Read an Excerpt
Professional SQL Server 2008 Internals and Troubleshooting
By Christian Bolton Justin Langford Brent Ozar James Rowland-Jones Steven Wort
John Wiley & SonsCopyright © 2010 John Wiley & Sons, Ltd
All right reserved.
Chapter OneSQL Server Architecture
WHAT'S IN THIS CHAPTER
* Understanding database transactions and the ACID properties
* Architectural components used to fulfill a read request
* Architectural components used to fulfill an update request
* Database recovery and the transaction log
* Dirty pages, checkpoints, and the lazywriter
* Where the SQLOS fits in and why it's needed
A basic grasp of SQL Server's architecture is fundamental to intelligently approach trouble-shooting a problem, but selecting the important bits to learn about can be challenging, as SQL Server is such a complex piece of software.
This chapter distills the core architecture of SQL Server and puts the most important components into the context of executing a simple query to help you understand the fundamentals of the core engine.
You will learn how SQL Server deals with your network connection, unravels what you're asking it to do, decides how it will execute your request, and finally how data is retrieved and modified on your behalf.
You will also discover when the transaction log is used and how it's affected by the configured recovery model; what happens when acheckpoint occurs and how you can influence the frequency; and what the lazywriter does.
The chapter starts by defining a "transaction" and what the requirements are for a database system to reliably process them. You'll then look at the life cycle of a simple query that reads data, taking a walk through the components employed to return a result set, before looking at how the process differs when data needs to be modified.
Finally, you'll read about the components and terminology that support the recovery process in SQL Server, and the SQLOS "framework" introduced in SQL Server 2005 that consolidates a lot of the low-level functions required by many SQL Server components.
A transaction is a unit of work in a database that typically contains several commands that read from and write to the database. The most well-known feature of a transaction is that it must complete all of the commands in their entirety or none of them. This feature, called atomicity, is just one of four properties defined in the early days of database theory as requirements for a database transaction, collectively known as ACID properties.
The four required properties of a database transaction are atomicity, consistency, isolation, and durability.
Atomicity means that all the effects of the transaction must complete successfully or the changes are rolled back. A classic example of an atomic transaction is a withdrawal from an ATM machine; the machine must both dispense the cash and debit your bank account. Either of those actions completing independently would cause a problem for either you or the bank.
The consistency requirement ensures that the transaction cannot break the integrity rules of the database; it must leave the database in a consistent state. For example, your system might require that stock levels cannot be a negative value, a spare part cannot exist without a parent object, or the data in a sex field must be male or female.

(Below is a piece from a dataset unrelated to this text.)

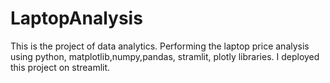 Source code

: # LaptopAnalysis
This is the project of data analytics. Performing the laptop price analysis using python, matplotlib,numpy,pandas, stramlit, plotly libraries. I deployed this project on streamlit.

In order to be consistent, a transaction must not break any of the constraints or rules defined for the data.
Isolation refers to keeping the changes of incomplete transactions running at the same time separate from one another. Each transaction must be entirely self-contained, and changes it makes must not be readable by any other transaction, although SQL Server does allow you to control the degree of isolation in order to find a balance between business and performance requirements.
Once a transaction is committed, it must persist even if there is a system failure - that is, it must be durable. In SQL Server, the information needed to replay changes made in a transaction is written to the transaction log before the transaction is considered to be committed.
SQL Server Transactions
There are two types of transactions in SQL Server that are differentiated only by the way they are created: implicit and explicit.

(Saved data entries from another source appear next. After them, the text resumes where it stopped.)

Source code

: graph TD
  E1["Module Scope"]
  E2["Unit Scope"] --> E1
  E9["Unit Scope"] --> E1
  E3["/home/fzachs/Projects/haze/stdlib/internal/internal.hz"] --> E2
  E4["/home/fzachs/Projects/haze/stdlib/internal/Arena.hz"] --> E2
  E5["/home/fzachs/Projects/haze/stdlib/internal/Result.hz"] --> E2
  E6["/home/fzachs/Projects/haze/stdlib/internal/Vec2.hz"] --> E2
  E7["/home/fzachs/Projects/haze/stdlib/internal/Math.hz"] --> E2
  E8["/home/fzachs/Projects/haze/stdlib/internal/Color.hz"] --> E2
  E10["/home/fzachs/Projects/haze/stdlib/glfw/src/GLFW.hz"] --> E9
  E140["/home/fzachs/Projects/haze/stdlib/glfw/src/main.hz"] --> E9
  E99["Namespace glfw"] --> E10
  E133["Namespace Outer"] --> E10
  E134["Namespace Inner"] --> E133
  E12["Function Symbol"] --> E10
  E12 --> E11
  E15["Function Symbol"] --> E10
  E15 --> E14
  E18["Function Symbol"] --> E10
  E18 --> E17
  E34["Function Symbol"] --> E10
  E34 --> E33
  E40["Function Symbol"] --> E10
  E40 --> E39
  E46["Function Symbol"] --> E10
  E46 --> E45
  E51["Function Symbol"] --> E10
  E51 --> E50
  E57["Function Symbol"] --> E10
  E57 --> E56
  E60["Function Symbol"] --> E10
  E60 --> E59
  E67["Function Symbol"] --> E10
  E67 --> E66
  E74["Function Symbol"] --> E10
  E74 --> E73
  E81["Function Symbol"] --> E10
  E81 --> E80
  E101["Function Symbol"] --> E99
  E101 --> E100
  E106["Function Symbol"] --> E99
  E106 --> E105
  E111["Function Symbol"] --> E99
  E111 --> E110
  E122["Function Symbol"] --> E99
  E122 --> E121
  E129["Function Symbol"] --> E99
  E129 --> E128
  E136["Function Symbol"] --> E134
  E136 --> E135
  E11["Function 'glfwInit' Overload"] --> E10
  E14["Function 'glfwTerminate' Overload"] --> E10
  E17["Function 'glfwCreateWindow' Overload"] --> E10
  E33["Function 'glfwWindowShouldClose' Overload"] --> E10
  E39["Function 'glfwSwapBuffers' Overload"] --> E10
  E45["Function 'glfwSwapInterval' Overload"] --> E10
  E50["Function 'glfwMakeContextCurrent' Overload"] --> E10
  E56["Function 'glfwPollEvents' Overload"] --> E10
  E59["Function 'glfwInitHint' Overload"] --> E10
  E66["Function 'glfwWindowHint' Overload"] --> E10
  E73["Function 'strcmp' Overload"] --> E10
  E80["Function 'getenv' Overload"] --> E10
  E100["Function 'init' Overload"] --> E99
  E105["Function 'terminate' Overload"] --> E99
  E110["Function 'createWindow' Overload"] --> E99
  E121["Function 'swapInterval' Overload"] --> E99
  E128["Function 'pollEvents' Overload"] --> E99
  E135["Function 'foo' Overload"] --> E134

Implicit transactions are used automatically by SQL Server to guarantee the ACID properties of single commands. For example, if you wrote an update statement that modified 10 rows, SQL Server would run it as an implicit transaction so that the ACID properties would apply, and all 10 rows would be updated or none of them would.

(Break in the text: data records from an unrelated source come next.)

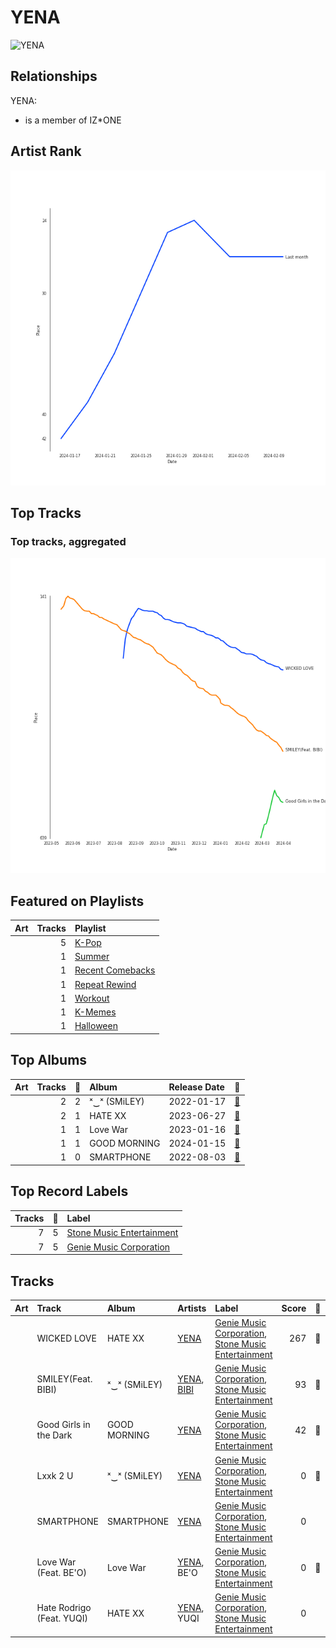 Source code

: 
# YENA


<img src="https://i.scdn.co/image/ab6761610000e5eb791dd8450bdde549ec172ead" alt="YENA" width="100" />

## Relationships

YENA:
- is a member of IZ*ONE

## Artist Rank

![Rank of YENA over time](../../images/artists/yena/rank_time_series.png)
## Top Tracks


### Top tracks, aggregated

![Track score ranking over time](../../images/artists/yena/track_rank_time_series_score.png)
## Featured on Playlists
| Art | Tracks | Playlist |
|:---|---:|:---|
| <img src="https://mosaic.scdn.co/640/ab67616d00001e02505190077497c230422f2934ab67616d00001e027dd8f95320e8ef08aa121dfeab67616d00001e028164cd1a2e03b7ca2db9ff5eab67616d00001e02ff7c2dfd0ed9b2cf6bf9c818" alt="" width="50" /> | 5 | [K-Pop](../../playlists/k-pop/overview.md) |
| <img src="https://mosaic.scdn.co/640/ab67616d00001e0204878afb19613a94d37b29ceab67616d00001e021544041d0285585cc92c2709ab67616d00001e02570f746ccc2c75af070da1e0ab67616d00001e02d8cc2281fcd4519ca020926b" alt="" width="50" /> | 1 | [Summer](../../playlists/summer/overview.md) |
| <img src="https://mosaic.scdn.co/640/ab67616d00001e020c1f1054d3a170ee26430c79ab67616d00001e022bca95a658fdf653a35a3710ab67616d00001e0296d36aec71bf25f59df5cc96ab67616d00001e02c54e39f2ae0dd10731f93c08" alt="" width="50" /> | 1 | [Recent Comebacks](../../playlists/recent_comebacks/overview.md) |
| <img src="https://daily-mix.scdn.co/covers/backtracks/PZN_Repeat_Rewind2_DEFAULT-en.jpg" alt="" width="50" /> | 1 | [Repeat Rewind](../../playlists/repeat_rewind/overview.md) |
| <img src="https://mosaic.scdn.co/640/ab67616d00001e026f248f7695eb544a3a1955c5ab67616d00001e027a393b04e8ced571618223e8ab67616d00001e028acb7bac073f378d59bf228eab67616d00001e02b3be3b970fc89a02f301c9da" alt="" width="50" /> | 1 | [Workout](../../playlists/workout/overview.md) |
| <img src="https://mosaic.scdn.co/640/ab67616d00001e0220adea47ebd9e98d2e7d2247ab67616d00001e022ce067b763f6a4938cb8a501ab67616d00001e02583c60000e8abc8283853e10ab67616d00001e0273e21d92fa8c70ce6aba72d0" alt="" width="50" /> | 1 | [K-Memes](../../playlists/k-memes/overview.md) |
| <img src="https://mosaic.scdn.co/640/ab67616d00001e023613e1e0d35867a0814005a9ab67616d00001e024a8e5eaab8b02db02e487c27ab67616d00001e0259fcda8d47bbd0f6c2bf1647ab67616d00001e028bc3d61189d95da5f74d7ba7" alt="" width="50" /> | 1 | [Halloween](../../playlists/halloween/overview.md) |

## Top Albums

| Art | Tracks | 💚 | Album | Release Date | 🔗 |
|:---|---:|---:|:---|:---|:---|
| <img src="https://i.scdn.co/image/ab67616d0000b273a435b6276480ed558eece0fd" alt="" width="50" /> | 2 | 2 | ˣ‿ˣ (SMiLEY) | 2022-01-17 | [🔗](https://open.spotify.com/album/7qldKtsOWklzmwgll5NjCw) |
| <img src="https://i.scdn.co/image/ab67616d0000b273afedcb63d2ef759322629930" alt="" width="50" /> | 2 | 1 | HATE XX | 2023-06-27 | [🔗](https://open.spotify.com/album/3aYLtPSWEqmcLTCfM0ZYl7) |
| <img src="https://i.scdn.co/image/ab67616d0000b273c3cc49220a7dd0bda6e55bb9" alt="" width="50" /> | 1 | 1 | Love War | 2023-01-16 | [🔗](https://open.spotify.com/album/3gWIe0cTPYqrI8xIYHjten) |
| <img src="https://i.scdn.co/image/ab67616d0000b2739104b6efe6c3483f605d9633" alt="" width="50" /> | 1 | 1 | GOOD MORNING | 2024-01-15 | [🔗](https://open.spotify.com/album/1kfvY0GjQJhhDNjTpy7xOs) |
| <img src="https://i.scdn.co/image/ab67616d0000b273d39be786935ba10b5875fa53" alt="" width="50" /> | 1 | 0 | SMARTPHONE | 2022-08-03 | [🔗](https://open.spotify.com/album/0lbUf1aVf8xmveSuspuNW0) |

## Top Record Labels

| Tracks | 💚 | Label |
|---:|---:|:---|
| 7 | 5 | [Stone Music Entertainment](../../labels/stone_music_entertainment/overview.md) |
| 7 | 5 | [Genie Music Corporation](../../labels/genie_music_corporation/overview.md) |

## Tracks

| Art | Track | Album | Artists | Label | Score | 💚 | 🔗 |
|:---|:---|:---|:---|:---|---:|:---|:---|
| <img src="https://i.scdn.co/image/ab67616d0000b273afedcb63d2ef759322629930" alt="" width="50" /> | WICKED LOVE | HATE XX | [YENA](overview.md) | [Genie Music Corporation](../../labels/genie_music_corporation), [Stone Music Entertainment](../../labels/stone_music_entertainment) | 267 | 💚 | [🔗](https://open.spotify.com/track/7JduLib0OD7LheLRseXQWE) |
| <img src="https://i.scdn.co/image/ab67616d0000b273a435b6276480ed558eece0fd" alt="" width="50" /> | SMILEY(Feat. BIBI) | ˣ‿ˣ (SMiLEY) | [YENA](overview.md), [BIBI](../bibi/overview.md) | [Genie Music Corporation](../../labels/genie_music_corporation), [Stone Music Entertainment](../../labels/stone_music_entertainment) | 93 | 💚 | [🔗](https://open.spotify.com/track/4zCIxSnVWpGNghERX4uWZF) |
| <img src="https://i.scdn.co/image/ab67616d0000b2739104b6efe6c3483f605d9633" alt="" width="50" /> | Good Girls in the Dark | GOOD MORNING | [YENA](overview.md) | [Genie Music Corporation](../../labels/genie_music_corporation), [Stone Music Entertainment](../../labels/stone_music_entertainment) | 42 | 💚 | [🔗](https://open.spotify.com/track/0mMS5zDs8U6sGCqHBfCoGp) |
| <img src="https://i.scdn.co/image/ab67616d0000b273a435b6276480ed558eece0fd" alt="" width="50" /> | Lxxk 2 U | ˣ‿ˣ (SMiLEY) | [YENA](overview.md) | [Genie Music Corporation](../../labels/genie_music_corporation), [Stone Music Entertainment](../../labels/stone_music_entertainment) | 0 | 💚 | [🔗](https://open.spotify.com/track/5U7emXCoCl8EOEJUVNbguC) |
| <img src="https://i.scdn.co/image/ab67616d0000b273d39be786935ba10b5875fa53" alt="" width="50" /> | SMARTPHONE | SMARTPHONE | [YENA](overview.md) | [Genie Music Corporation](../../labels/genie_music_corporation), [Stone Music Entertainment](../../labels/stone_music_entertainment) | 0 | | [🔗](https://open.spotify.com/track/3660VWl7PCUsXhZlakn0KY) |
| <img src="https://i.scdn.co/image/ab67616d0000b273c3cc49220a7dd0bda6e55bb9" alt="" width="50" /> | Love War (Feat. BE'O) | Love War | [YENA](overview.md), BE'O | [Genie Music Corporation](../../labels/genie_music_corporation), [Stone Music Entertainment](../../labels/stone_music_entertainment) | 0 | 💚 | [🔗](https://open.spotify.com/track/1UjN1QVbHnzJiqjkqzWmZK) |
| <img src="https://i.scdn.co/image/ab67616d0000b273afedcb63d2ef759322629930" alt="" width="50" /> | Hate Rodrigo (Feat. YUQI) | HATE XX | [YENA](overview.md), YUQI | [Genie Music Corporation](../../labels/genie_music_corporation), [Stone Music Entertainment](../../labels/stone_music_entertainment) | 0 | | [🔗](https://open.spotify.com/track/5ms7rcVKjBFUtoVh8hE0Y9) |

Explicit transactions are started by using the BEGIN TRANSACTION T-SQL command and are stopped by using the COMMIT TRANSACTION or ROLLBACK TRANSACTION commands.
Committing a transaction effectively means making the changes within the transaction permanent, whereas rolling back a transaction means undoing all the changes that were made within the transaction. Explicit transactions are used to group together changes to which you want to apply the ACID properties as a whole, which also enables you to roll back the changes at any point if your business logic determines that you should cancel the change.
THE LIFE CYCLE OF A QUERY
To introduce the high-level components of SQL Server's architecture, this section uses the example of a query's life cycle to put each component into context in order to foster your understanding and create a foundation for the rest of the book.
It looks at a basic SELECT query first in order to reduce the scope to that of a READ operation, and then introduces the additional processes involved for a query that performs an UPDATE operation. Finally, you'll read about the terminology and processes that SQL Server uses to implement recovery while optimizing performance.
Figure 1-1 shows the high-level components that are used within the chapter to illustrate the life cycle of a query.
The Relational and Storage Engines
As shown in Figure 1-1, SQL Server is split into two main engines: the Relational Engine and the Storage Engine.
The Relational Engine is also sometimes called the query processor because its primary function is query optimization and execution. It contains a Command Parser to check query syntax and prepare query trees, a Query Optimizer that is arguably the crown jewel of any database system, and a Query Executor responsible for execution.
The Storage Engine is responsible for managing all I/O to the data, and contains the Access Methods code, which handles I/O requests for rows, indexes, pages, allocations and row versions, and a Buffer Manager, which deals with SQL Server's main memory consumer, the buffer pool. It also contains a Transaction Manager, which handles the locking of data to maintain Isolation (ACID properties) and manages the transaction log.
The Buffer Pool
The other major component you need to know about before getting into the query life cycle is the buffer pool, which is the largest consumer of memory in SQL Server. The buffer pool contains all the different caches in SQL Server, including the plan cache and the data cache, which is covered as the sections follow the query through its life cycle.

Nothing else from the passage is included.